**ASSIGNED TASK:** What lines of the data below hold the string "https"? Copy each one.

^^^^^^^^^^^^^^^^

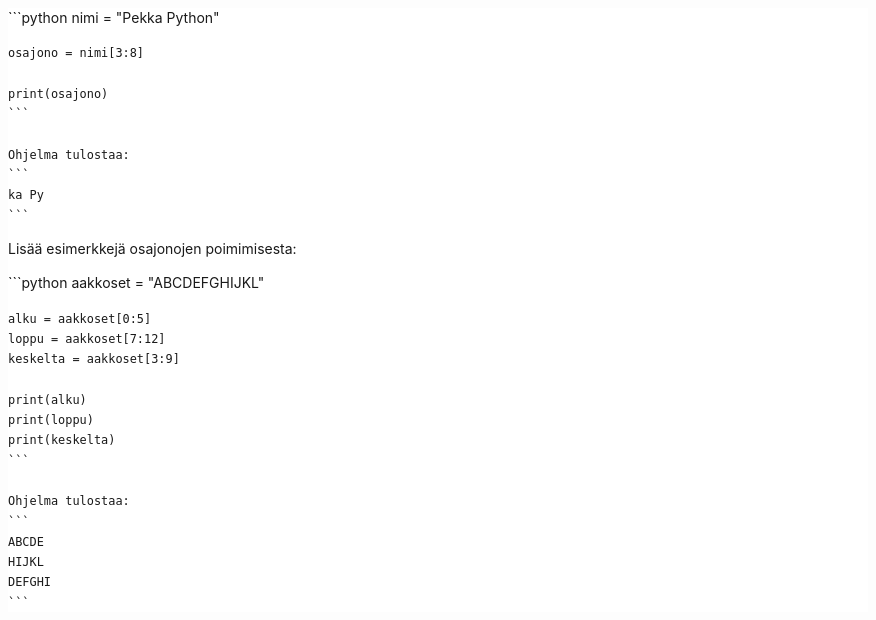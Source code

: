 <Tabs>
  <TabItem value="code" label="Koodiesimerkki" default>
    ```python 
    nimi = "Pekka Python"

    osajono = nimi[3:8]

    print(osajono)
    ```

    Ohjelma tulostaa:
    ``` 
    ka Py
    ```
  </TabItem>
  <TabItem value="Visualisaatio" label="Visualisaatio">
    <iframe width="800" height="500" frameborder="0" src="https://pythontutor.com/iframe-embed.html#code=nimi%20%3D%20%22Pekka%20Python%22%0A%0Aosajono%20%3D%20nimi%5B3%3A8%5D%0A%0Aprint%28osajono%29&codeDivHeight=400&codeDivWidth=350&cumulative=false&curInstr=0&heapPrimitives=nevernest&origin=opt-frontend.js&py=3&rawInputLstJSON=%5B%5D&textReferences=false"> </iframe>
  </TabItem>
</Tabs>

Lisää esimerkkejä osajonojen poimimisesta:

<Tabs>
  <TabItem value="code" label="Koodiesimerkki" default>
    ```python 
    aakkoset = "ABCDEFGHIJKL"

    alku = aakkoset[0:5]
    loppu = aakkoset[7:12]
    keskelta = aakkoset[3:9]

    print(alku)
    print(loppu)
    print(keskelta)
    ```

    Ohjelma tulostaa:
    ``` 
    ABCDE
    HIJKL
    DEFGHI
    ```
  </TabItem>
  <TabItem value="Visualisaatio" label="Visualisaatio">
    <iframe width="800" height="500" frameborder="0" src="https://pythontutor.com/iframe-embed.html#code=aakkoset%20%3D%20%22ABCDEFGHIJKL%22%0A%0Aalku%20%3D%20aakkoset%5B0%3A5%5D%0Aloppu%20%3D%20aakkoset%5B7%3A12%5D%0Akeskelta%20%3D%20aakkoset%5B3%3A9%5D%0A%0Aprint%28alku%29%0Aprint%28loppu%29%0Aprint%28keskelta%29&codeDivHeight=400&codeDivWidth=350&cumulative=false&curInstr=0&heapPrimitives=nevernest&origin=opt-frontend.js&py=3&rawInputLstJSON=%5B%5D&textReferences=false"> </iframe>
  </TabItem>
</Tabs>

^^^^^^^^^^^^^^^^

**RESPONSE:**
    <iframe width="800" height="500" frameborder="0" src="https://pythontutor.com/iframe-embed.html#code=nimi%20%3D%20%22Pekka%20Python%22%0A%0Aosajono%20%3D%20nimi%5B3%3A8%5D%0A%0Aprint%28osajono%29&codeDivHeight=400&codeDivWidth=350&cumulative=false&curInstr=0&heapPrimitives=nevernest&origin=opt-frontend.js&py=3&rawInputLstJSON=%5B%5D&textReferences=false"> </iframe>
    <iframe width="800" height="500" frameborder="0" src="https://pythontutor.com/iframe-embed.html#code=aakkoset%20%3D%20%22ABCDEFGHIJKL%22%0A%0Aalku%20%3D%20aakkoset%5B0%3A5%5D%0Aloppu%20%3D%20aakkoset%5B7%3A12%5D%0Akeskelta%20%3D%20aakkoset%5B3%3A9%5D%0A%0Aprint%28alku%29%0Aprint%28loppu%29%0Aprint%28keskelta%29&codeDivHeight=400&codeDivWidth=350&cumulative=false&curInstr=0&heapPrimitives=nevernest&origin=opt-frontend.js&py=3&rawInputLstJSON=%5B%5D&textReferences=false"> </iframe>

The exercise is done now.